Über Nacht ohne Versicherung
Denn ab heute, 1. Juni 2023, fallen Russland und Belarus aufgrund des durch die Sanktionen erschwerten Zahlungsverkehrs aus dem Abkommen heraus. Autos mit russischem oder belarussischem Kennzeichen, die in Italien und der EU zirkulieren sind damit praktisch über Nacht nicht mehr versichert. Die Ukraine ist hingegen weiterhin Teil des Green-Card-Systems und damit nicht betroffen.
“Grenzpolizze wäre abzuschließen”
Laut Widmann müssten die Halter der Pkw aus Russland und Belarus in Italien dann eine sogenannte “Grenzpolizze” abschließen.
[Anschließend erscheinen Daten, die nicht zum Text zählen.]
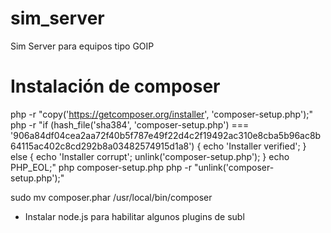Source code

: # sim_server
Sim Server para equipos tipo GOIP

# Instalación de composer

 php -r "copy('https://getcomposer.org/installer', 'composer-setup.php');"
 php -r "if (hash_file('sha384', 'composer-setup.php') === '906a84df04cea2aa72f40b5f787e49f22d4c2f19492ac310e8cba5b96ac8b64115ac402c8cd292b8a03482574915d1a8') { echo 'Installer verified'; } else {  echo 'Installer corrupt'; unlink('composer-setup.php'); } echo PHP_EOL;"
 php composer-setup.php
 php -r "unlink('composer-setup.php');"

 sudo mv composer.phar /usr/local/bin/composer

 * Instalar node.js para habilitar algunos plugins de subl

 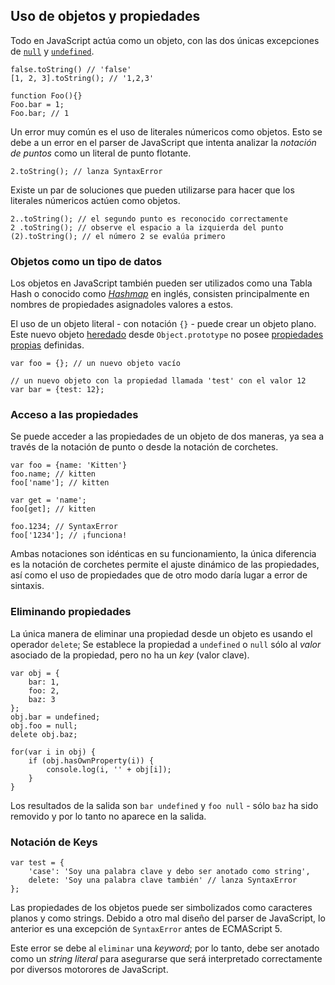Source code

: ## Uso de objetos y propiedades

Todo en JavaScript actúa como un objeto, con las dos únicas excepciones de 
[`null`](#core.undefined) y [`undefined`](#core.undefined).

    false.toString() // 'false'
    [1, 2, 3].toString(); // '1,2,3'
    
    function Foo(){}
    Foo.bar = 1;
    Foo.bar; // 1

Un error muy común es el uso de literales númericos como objetos. 
Esto se debe a un error en el parser de JavaScript que intenta analizar la
*notación de puntos* como un literal de punto flotante.

    2.toString(); // lanza SyntaxError

Existe un par de soluciones que pueden utilizarse para hacer que los 
literales númericos actúen como objetos.

    2..toString(); // el segundo punto es reconocido correctamente
    2 .toString(); // observe el espacio a la izquierda del punto
    (2).toString(); // el número 2 se evalúa primero

### Objetos como un tipo de datos

Los objetos en JavaScript también pueden ser utilizados como una Tabla Hash o conocido como [*Hashmap*][1] en inglés, consisten 
principalmente en nombres de propiedades asignadoles valores a estos.

El uso de un objeto literal - con notación `{}` - puede crear un 
objeto plano. Este nuevo objeto [heredado](#object.prototype) desde `Object.prototype`
no posee [propiedades propias](#object.hasownproperty) definidas.

    var foo = {}; // un nuevo objeto vacío

    // un nuevo objeto con la propiedad llamada 'test' con el valor 12
    var bar = {test: 12}; 

### Acceso a las propiedades

Se puede acceder a las propiedades de un objeto de dos maneras, ya sea a través de la
notación de punto o desde la notación de corchetes. 
    
    var foo = {name: 'Kitten'}
    foo.name; // kitten
    foo['name']; // kitten
    
    var get = 'name';
    foo[get]; // kitten
    
    foo.1234; // SyntaxError
    foo['1234']; // ¡funciona!

Ambas notaciones son idénticas en su funcionamiento, la única diferencia es la
notación de corchetes permite el ajuste dinámico de las propiedades, así como
el uso de propiedades que de otro modo daría lugar a error de sintaxis.

### Eliminando propiedades

La única manera de eliminar una propiedad desde un objeto es usando el
operador `delete`; Se establece la propiedad a `undefined` o `null` sólo al
*valor* asociado de la propiedad, pero no ha un *key* (valor clave).

    var obj = {
        bar: 1,
        foo: 2,
        baz: 3
    };
    obj.bar = undefined;
    obj.foo = null;
    delete obj.baz;

    for(var i in obj) {
        if (obj.hasOwnProperty(i)) {
            console.log(i, '' + obj[i]);
        }
    }

Los resultados de la salida son `bar undefined` y `foo null` - sólo `baz` ha
sido removido y por lo tanto no aparece en la salida.

### Notación de Keys

    var test = {
        'case': 'Soy una palabra clave y debo ser anotado como string',
        delete: 'Soy una palabra clave también' // lanza SyntaxError
    };

Las propiedades de los objetos puede ser simbolizados como caracteres planos y como strings. Debido
a otro mal diseño del parser de JavaScript, lo anterior es una excepción
de `SyntaxError` antes de ECMAScript 5.

Este error se debe al `eliminar` una *keyword*; por lo tanto, debe ser
anotado como un *string literal* para asegurarse que será interpretado correctamente
por diversos motorores de JavaScript.

[1]: http://en.wikipedia.org/wiki/Hashmap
Diese ist nur bei der UCI (Zentrales Italienisches Versicherungsamt) erhältlich. Es kümmert sich um die Schadensfälle mit Ausländern auf italienischem Territorium. Es lasse sich allerdings nicht überprüfen, ob dies auch wirklich geschehe. Vermutlich wüssten das die Betroffenen oft gar nicht.
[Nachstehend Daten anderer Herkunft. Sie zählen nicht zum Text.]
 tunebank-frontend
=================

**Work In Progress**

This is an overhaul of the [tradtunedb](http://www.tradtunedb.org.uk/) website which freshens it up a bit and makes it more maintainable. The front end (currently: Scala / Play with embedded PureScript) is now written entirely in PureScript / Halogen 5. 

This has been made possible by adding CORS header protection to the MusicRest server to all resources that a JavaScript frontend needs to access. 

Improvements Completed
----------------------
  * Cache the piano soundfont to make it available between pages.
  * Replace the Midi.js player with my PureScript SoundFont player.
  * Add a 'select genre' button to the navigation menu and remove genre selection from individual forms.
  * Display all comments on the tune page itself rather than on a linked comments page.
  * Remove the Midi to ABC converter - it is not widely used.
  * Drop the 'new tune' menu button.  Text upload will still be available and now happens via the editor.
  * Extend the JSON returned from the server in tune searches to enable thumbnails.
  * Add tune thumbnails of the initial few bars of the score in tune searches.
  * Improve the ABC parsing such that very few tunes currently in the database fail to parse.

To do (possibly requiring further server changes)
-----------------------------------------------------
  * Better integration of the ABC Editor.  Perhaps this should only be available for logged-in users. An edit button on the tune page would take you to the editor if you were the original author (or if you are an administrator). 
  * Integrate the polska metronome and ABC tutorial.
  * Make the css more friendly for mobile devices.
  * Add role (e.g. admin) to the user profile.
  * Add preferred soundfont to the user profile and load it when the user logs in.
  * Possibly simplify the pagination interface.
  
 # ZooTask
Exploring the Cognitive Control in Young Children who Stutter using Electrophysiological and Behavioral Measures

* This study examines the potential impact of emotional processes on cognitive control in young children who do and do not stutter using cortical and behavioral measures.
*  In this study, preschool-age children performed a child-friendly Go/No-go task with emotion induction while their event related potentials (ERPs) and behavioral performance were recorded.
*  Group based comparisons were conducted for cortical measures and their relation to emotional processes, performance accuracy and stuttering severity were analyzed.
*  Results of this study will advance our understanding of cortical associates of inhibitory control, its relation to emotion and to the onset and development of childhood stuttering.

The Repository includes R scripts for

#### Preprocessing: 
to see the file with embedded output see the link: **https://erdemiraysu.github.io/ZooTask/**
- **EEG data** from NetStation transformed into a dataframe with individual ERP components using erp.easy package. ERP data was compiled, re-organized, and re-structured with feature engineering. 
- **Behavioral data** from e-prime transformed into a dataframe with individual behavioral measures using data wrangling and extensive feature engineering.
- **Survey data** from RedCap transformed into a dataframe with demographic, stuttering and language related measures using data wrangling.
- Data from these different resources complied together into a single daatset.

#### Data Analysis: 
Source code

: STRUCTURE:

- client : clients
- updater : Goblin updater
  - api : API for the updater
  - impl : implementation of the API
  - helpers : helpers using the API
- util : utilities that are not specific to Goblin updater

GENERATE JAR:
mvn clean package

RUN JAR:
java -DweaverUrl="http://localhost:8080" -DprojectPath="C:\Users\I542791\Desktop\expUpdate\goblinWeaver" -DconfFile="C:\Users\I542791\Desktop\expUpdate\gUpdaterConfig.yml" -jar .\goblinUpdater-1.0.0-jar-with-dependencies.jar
“Garantiefonds” – es gibt ein Sicherheitsnetz
Im Falle eines Verkehrsunfalls mit einem nicht versicherten Fahrzeug aus diesen Ländern haben andere Verkehrsteilnehmer in Südtirol und Italien allerdings nicht das Nachsehen. “Dann wird der Schaden über den ‘Garantiefonds’ (“Fondo di garnazia vittime della strada”) abgewickelt, was allerdings einen bürokratischen Mehraufwand bedeutet”, so Lukas Widman.
Bei jeder Autoversicherung in Italien wird ein kleiner Teil der Prämie für eben diesen Garantiefonds abgezwackt. Dieser springt ein, wenn Unfälle mit nicht versicherten Fahrzeugen geschehen oder auch wenn jemand Fahrerflucht begeht. Es ist sozusagen ein Sicherheitsnetz, das auch greift, wenn italienische Bürger einen Schadensfall mit einem in Russland oder Belarus angemeldeten Fahrzeug haben, das hierzulande ohne Versicherungsschutz (Grenzpolizze) unterwegs ist.
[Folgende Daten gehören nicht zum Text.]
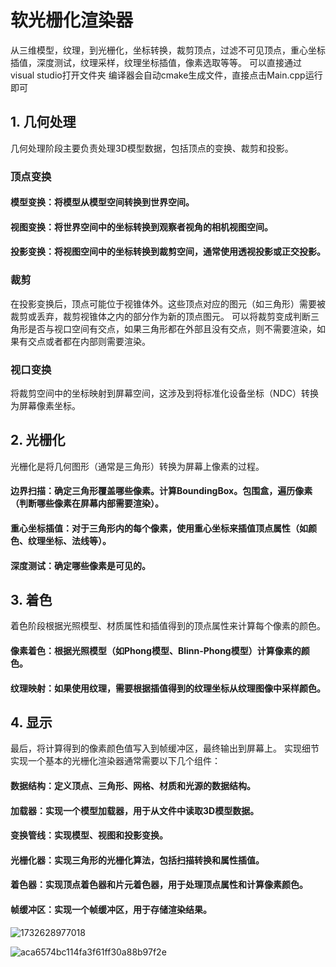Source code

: # 软光栅化渲染器
从三维模型，纹理，到光栅化，坐标转换，裁剪顶点，过滤不可见顶点，重心坐标插值，深度测试，纹理采样，纹理坐标插值，像素选取等等。
可以直接通过visual studio打开文件夹 编译器会自动cmake生成文件，直接点击Main.cpp运行即可
## 1. 几何处理
几何处理阶段主要负责处理3D模型数据，包括顶点的变换、裁剪和投影。
### 顶点变换
#### 模型变换：将模型从模型空间转换到世界空间。
#### 视图变换：将世界空间中的坐标转换到观察者视角的相机视图空间。
#### 投影变换：将视图空间中的坐标转换到裁剪空间，通常使用透视投影或正交投影。
### 裁剪
在投影变换后，顶点可能位于视锥体外。这些顶点对应的图元（如三角形）需要被裁剪或丢弃，裁剪视锥体之内的部分作为新的顶点图元。
可以将裁剪变成判断三角形是否与视口空间有交点，如果三角形都在外部且没有交点，则不需要渲染，如果有交点或者都在内部则需要渲染。
### 视口变换
将裁剪空间中的坐标映射到屏幕空间，这涉及到将标准化设备坐标（NDC）转换为屏幕像素坐标。
## 2. 光栅化
光栅化是将几何图形（通常是三角形）转换为屏幕上像素的过程。
#### 边界扫描：确定三角形覆盖哪些像素。计算BoundingBox。包围盒，遍历像素（判断哪些像素在屏幕内部需要渲染）。
#### 重心坐标插值：对于三角形内的每个像素，使用重心坐标来插值顶点属性（如颜色、纹理坐标、法线等）。
#### 深度测试：确定哪些像素是可见的。
## 3. 着色
着色阶段根据光照模型、材质属性和插值得到的顶点属性来计算每个像素的颜色。
#### 像素着色：根据光照模型（如Phong模型、Blinn-Phong模型）计算像素的颜色。
#### 纹理映射：如果使用纹理，需要根据插值得到的纹理坐标从纹理图像中采样颜色。
## 4. 显示
最后，将计算得到的像素颜色值写入到帧缓冲区，最终输出到屏幕上。
实现细节
实现一个基本的光栅化渲染器通常需要以下几个组件：
#### 数据结构：定义顶点、三角形、网格、材质和光源的数据结构。
#### 加载器：实现一个模型加载器，用于从文件中读取3D模型数据。
#### 变换管线：实现模型、视图和投影变换。
#### 光栅化器：实现三角形的光栅化算法，包括扫描转换和属性插值。
#### 着色器：实现顶点着色器和片元着色器，用于处理顶点属性和计算像素颜色。
#### 帧缓冲区：实现一个帧缓冲区，用于存储渲染结果。


![1732628977018](https://github.com/user-attachments/assets/6b72ac27-d074-4738-9c2e-28ec93057316)



![aca6574bc114fa3f61ff30a88b97f2e](https://github.com/user-attachments/assets/43b2b5f4-3029-498b-b867-118a02158b70)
Fahrzeug wird aus Verkehr gezogen
Werden russische Staatsbürger ohne die ab 1. Juni nötige “Grenzpolizze” von den Ordnungshütern ertappt, so geht Widmann davon aus, dass sie – wie vom Gesetz vorgesehen – eine Geldstrafe von bis zu 3.000 Euro erhalten und ihr Fahrzeug aus dem Verkehr gezogen wird.